風が穏やかに波を撫で、鏡のような湖面が夕焼けを映していた。

長い戦いを終えたクロとチロは、ひとつの約束を果たすため、この地を訪れていた。


「……ここが、シロ兄の守る湖なんだね。」

チロの瞳に、どこか懐かしい光が宿る。


クロは頷き、湖の向こうに沈みゆく太陽を見つめた。

「うん。ようやく会えるなチロ。ずっと、ずっと待ってた兄さんに。」


湖畔の前で、クロは湖に向かいマナスに声をかける。

「マナス様!クロです!兄のシロに会いに来ました。
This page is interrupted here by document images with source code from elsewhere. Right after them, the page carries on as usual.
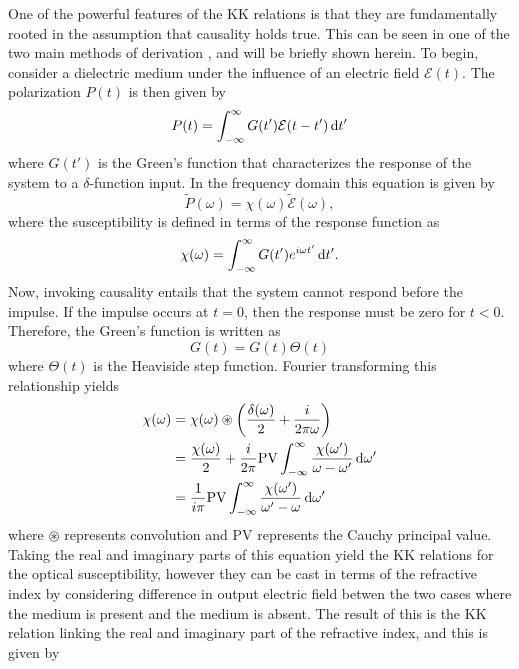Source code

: One of the powerful features of the KK relations is that they are fundamentally rooted in the assumption that causality holds true.  This can be seen in one of the two main methods of derivation \cite{hutchingsKramersKronigRelationsNonlinear1992, jacksonClassicalElectrodynamics1999, arfkenMathematicalMethodsPhysicists2013}, and will be briefly shown herein.   To begin, consider a dielectric medium under the influence of an electric field $\mathcal{E}(t)$.  The polarization $P(t)$ is then given by
\begin{equation}
	P(t)=\int_{-\infty}^{\infty}G(t')\mathcal{E}(t-t') \mathop{}\!\mathrm{d} t'
\end{equation} 
where $G(t')$ is the Green's function that characterizes the response of the system to a $\delta$-function input.  In the frequency domain this equation is given by
\begin{equation}
	\tilde{P}(\omega)=\chi(\omega)\tilde{\mathcal{E}}(\omega),
\end{equation}
where the susceptibility is defined in terms of the response function as
\begin{equation}
	\chi(\omega)=\int_{-\infty}^{\infty}G(t')e^{i\omega t'}\mathop{}\!\mathrm{d} t'.
\end{equation}
Now, invoking causality entails that the system cannot respond before the impulse.  If the impulse occurs at $t=0$, then the response must be zero for $t<0$.  Therefore, the Green's function is written as
\begin{equation}
	G(t)=G(t)\Theta(t)
\end{equation}
where $\Theta(t)$ is the Heaviside step function.  Fourier transforming this relationship yields
\begin{equation}
	\label{eqn:KK_chi}
	\begin{aligned}
		\chi(\omega) &= \chi(\omega) \circledast \bigg(\frac{\delta(\omega)}{2} + \frac{i}{2\pi\omega}\bigg)\\
		& = \frac{\chi(\omega)}{2} + \frac{i}{2\pi} \mathrm{PV} \int_{-\infty}^{\infty}\frac{\chi(\omega')}{\omega - \omega'}\mathop{}\!\mathrm{d}\omega'\\
		& = \frac{1}{i\pi} \mathrm{PV} \int_{-\infty}^{\infty}\frac{\chi(\omega')}{\omega' - \omega} \mathop{}\!\mathrm{d} \omega'
	\end{aligned}
\end{equation}
where $\circledast$ represents convolution and  $\mathrm{PV}$ represents the Cauchy principal value.  Taking the real and imaginary parts of this equation yield the KK relations for the optical susceptibility, however they can be cast in terms of the refractive index by considering difference in output electric field betwen the two cases where the medium is present and the medium is absent.  The result of this is the KK relation linking the real and imaginary part of the refractive index, and this is given by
」


湖の女王マナスが現れ軽く目を見開くと、微笑んで頷いた。

「シロ様にはお伝えします。――きっと、喜ばれますよ。」

陽の赤を背に白い毛並みが揺れた。

湖のほとりに、静かに一人の犬族が現れる。

それは、長い間チロが帰りを待っていた兄――シロ。


「シロ兄……!」

チロの声が震える。


シロは微笑み、ゆっくりと歩み寄り、その視線がチロに向いた瞬間、シロの目が柔らかく細まる。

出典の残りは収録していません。